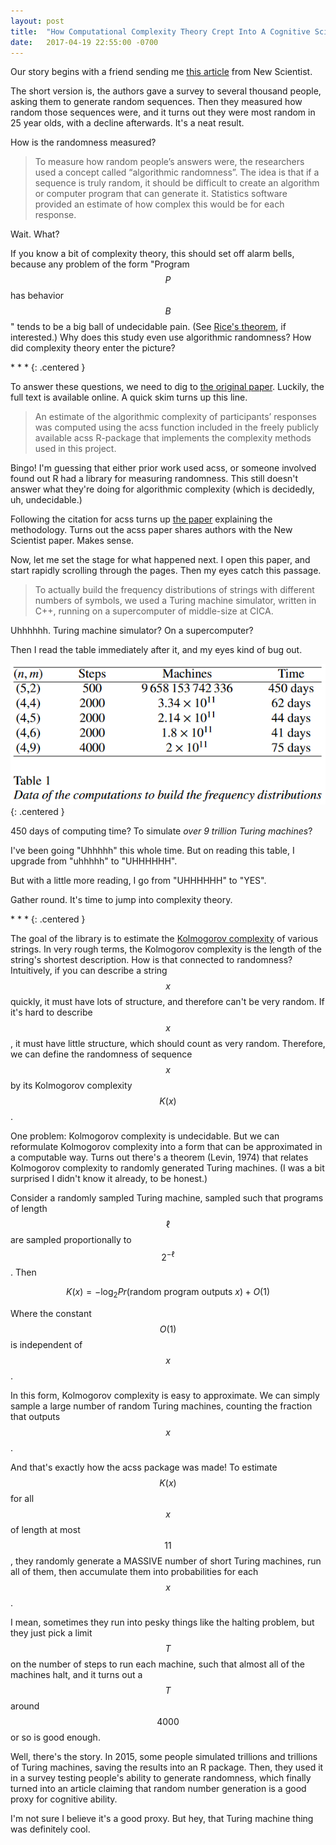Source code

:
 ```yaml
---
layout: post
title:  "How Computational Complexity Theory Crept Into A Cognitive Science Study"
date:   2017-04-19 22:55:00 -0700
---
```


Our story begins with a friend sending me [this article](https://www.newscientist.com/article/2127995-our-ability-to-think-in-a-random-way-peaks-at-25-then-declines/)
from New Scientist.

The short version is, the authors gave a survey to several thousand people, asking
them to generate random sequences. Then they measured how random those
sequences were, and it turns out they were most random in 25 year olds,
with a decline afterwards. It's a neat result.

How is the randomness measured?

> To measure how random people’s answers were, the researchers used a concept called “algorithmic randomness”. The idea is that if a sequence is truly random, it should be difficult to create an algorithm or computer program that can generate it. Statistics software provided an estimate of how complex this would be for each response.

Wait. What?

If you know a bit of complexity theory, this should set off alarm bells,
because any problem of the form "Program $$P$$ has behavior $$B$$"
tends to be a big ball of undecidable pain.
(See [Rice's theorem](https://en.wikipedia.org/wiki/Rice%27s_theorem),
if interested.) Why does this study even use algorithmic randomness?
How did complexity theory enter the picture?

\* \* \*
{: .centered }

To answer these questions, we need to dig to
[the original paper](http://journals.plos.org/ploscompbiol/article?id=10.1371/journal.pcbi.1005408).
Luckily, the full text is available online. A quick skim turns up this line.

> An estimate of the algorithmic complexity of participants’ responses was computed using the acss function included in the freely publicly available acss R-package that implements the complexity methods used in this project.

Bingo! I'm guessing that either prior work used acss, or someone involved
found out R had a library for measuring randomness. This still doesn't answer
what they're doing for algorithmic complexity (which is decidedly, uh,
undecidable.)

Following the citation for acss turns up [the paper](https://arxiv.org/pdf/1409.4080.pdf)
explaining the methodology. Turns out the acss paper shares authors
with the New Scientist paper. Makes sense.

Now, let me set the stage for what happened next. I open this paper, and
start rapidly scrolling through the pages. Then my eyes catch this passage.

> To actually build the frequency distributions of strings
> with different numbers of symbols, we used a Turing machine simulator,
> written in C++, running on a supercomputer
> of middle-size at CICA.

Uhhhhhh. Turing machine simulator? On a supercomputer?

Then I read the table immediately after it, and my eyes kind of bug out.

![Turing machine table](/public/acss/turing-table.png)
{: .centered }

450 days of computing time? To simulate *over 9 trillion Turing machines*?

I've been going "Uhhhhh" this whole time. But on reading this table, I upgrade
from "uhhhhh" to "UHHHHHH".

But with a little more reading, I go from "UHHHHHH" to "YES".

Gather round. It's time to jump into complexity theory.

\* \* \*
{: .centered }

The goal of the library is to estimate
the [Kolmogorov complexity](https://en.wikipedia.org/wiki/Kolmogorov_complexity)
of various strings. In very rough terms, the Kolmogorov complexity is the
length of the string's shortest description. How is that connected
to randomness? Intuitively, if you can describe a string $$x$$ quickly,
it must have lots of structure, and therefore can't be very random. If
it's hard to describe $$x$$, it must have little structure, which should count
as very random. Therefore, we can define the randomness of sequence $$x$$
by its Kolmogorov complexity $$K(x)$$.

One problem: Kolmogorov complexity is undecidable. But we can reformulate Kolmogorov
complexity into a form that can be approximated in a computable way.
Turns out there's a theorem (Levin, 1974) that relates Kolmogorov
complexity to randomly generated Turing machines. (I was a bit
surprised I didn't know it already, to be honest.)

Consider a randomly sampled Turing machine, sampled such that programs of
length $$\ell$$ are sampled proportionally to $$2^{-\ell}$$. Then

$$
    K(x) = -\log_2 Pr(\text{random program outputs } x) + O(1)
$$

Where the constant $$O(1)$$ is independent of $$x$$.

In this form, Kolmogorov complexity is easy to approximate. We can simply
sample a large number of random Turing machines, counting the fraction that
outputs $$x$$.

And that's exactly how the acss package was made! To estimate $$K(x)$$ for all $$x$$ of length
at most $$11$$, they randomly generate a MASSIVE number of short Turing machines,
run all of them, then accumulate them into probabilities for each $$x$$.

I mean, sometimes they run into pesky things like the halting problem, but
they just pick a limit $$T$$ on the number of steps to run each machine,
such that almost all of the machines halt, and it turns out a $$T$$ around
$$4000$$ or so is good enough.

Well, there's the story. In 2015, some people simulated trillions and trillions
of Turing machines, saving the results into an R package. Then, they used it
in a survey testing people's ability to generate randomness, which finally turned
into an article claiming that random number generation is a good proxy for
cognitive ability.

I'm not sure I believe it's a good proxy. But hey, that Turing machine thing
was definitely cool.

------------------------------------------------------------------------

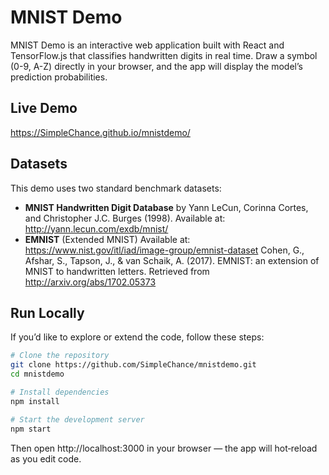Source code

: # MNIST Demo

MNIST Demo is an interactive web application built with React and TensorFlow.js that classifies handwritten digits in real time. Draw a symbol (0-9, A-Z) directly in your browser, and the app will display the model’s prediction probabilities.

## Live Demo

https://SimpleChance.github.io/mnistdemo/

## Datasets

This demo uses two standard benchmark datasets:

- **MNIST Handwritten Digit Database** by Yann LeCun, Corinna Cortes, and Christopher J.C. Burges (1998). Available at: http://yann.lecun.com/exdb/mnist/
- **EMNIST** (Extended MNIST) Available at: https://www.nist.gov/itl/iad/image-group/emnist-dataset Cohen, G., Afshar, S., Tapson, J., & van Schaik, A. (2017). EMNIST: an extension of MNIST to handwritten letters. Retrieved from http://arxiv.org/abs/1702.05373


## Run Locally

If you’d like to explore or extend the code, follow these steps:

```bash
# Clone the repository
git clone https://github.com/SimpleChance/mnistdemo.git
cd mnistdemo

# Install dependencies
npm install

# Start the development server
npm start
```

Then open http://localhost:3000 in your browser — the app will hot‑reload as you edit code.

------------------------------------------------------------------------

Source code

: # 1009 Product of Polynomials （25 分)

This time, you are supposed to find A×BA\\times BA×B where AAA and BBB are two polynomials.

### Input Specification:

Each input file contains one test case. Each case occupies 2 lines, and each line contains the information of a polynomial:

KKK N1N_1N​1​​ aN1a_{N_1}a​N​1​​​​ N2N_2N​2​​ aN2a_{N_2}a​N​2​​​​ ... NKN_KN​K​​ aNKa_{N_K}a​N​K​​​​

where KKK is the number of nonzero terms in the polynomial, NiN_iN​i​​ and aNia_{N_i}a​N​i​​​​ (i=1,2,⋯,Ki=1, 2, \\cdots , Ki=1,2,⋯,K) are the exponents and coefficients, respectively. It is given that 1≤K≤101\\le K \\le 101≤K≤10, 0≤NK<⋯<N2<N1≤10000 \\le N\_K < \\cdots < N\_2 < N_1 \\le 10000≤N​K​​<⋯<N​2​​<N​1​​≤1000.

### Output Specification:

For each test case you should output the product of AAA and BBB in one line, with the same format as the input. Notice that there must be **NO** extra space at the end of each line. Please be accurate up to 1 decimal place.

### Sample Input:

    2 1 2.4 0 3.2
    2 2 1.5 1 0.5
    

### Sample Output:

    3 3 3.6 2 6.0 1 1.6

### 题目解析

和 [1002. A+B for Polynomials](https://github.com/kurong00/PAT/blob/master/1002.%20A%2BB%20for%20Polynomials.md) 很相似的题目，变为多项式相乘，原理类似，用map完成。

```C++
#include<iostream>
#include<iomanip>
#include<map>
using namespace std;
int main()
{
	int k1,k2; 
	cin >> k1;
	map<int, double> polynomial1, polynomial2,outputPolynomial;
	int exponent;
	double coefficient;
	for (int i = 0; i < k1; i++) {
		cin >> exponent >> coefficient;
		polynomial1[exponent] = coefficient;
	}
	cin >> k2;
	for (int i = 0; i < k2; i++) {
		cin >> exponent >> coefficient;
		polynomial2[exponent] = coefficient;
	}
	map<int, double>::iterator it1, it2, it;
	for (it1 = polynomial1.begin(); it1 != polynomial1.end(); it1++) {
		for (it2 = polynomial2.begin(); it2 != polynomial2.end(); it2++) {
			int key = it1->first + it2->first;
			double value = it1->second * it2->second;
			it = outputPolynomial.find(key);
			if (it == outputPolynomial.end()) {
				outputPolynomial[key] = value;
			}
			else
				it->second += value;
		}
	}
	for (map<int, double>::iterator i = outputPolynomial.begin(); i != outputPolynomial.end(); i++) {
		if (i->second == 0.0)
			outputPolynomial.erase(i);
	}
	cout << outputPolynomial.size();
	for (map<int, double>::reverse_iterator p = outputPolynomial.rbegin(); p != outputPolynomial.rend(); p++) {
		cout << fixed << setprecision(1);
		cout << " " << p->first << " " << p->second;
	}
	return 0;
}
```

------------------------------------------------------------------------

#### WHAT IS NEEDED:
Where does the word "good" show up in the material? Copy out each line that has it.

#### RESPONSE TO THE TASK:
$$4000$$ or so is good enough.
into an article claiming that random number generation is a good proxy for
I'm not sure I believe it's a good proxy. But hey, that Turing machine thing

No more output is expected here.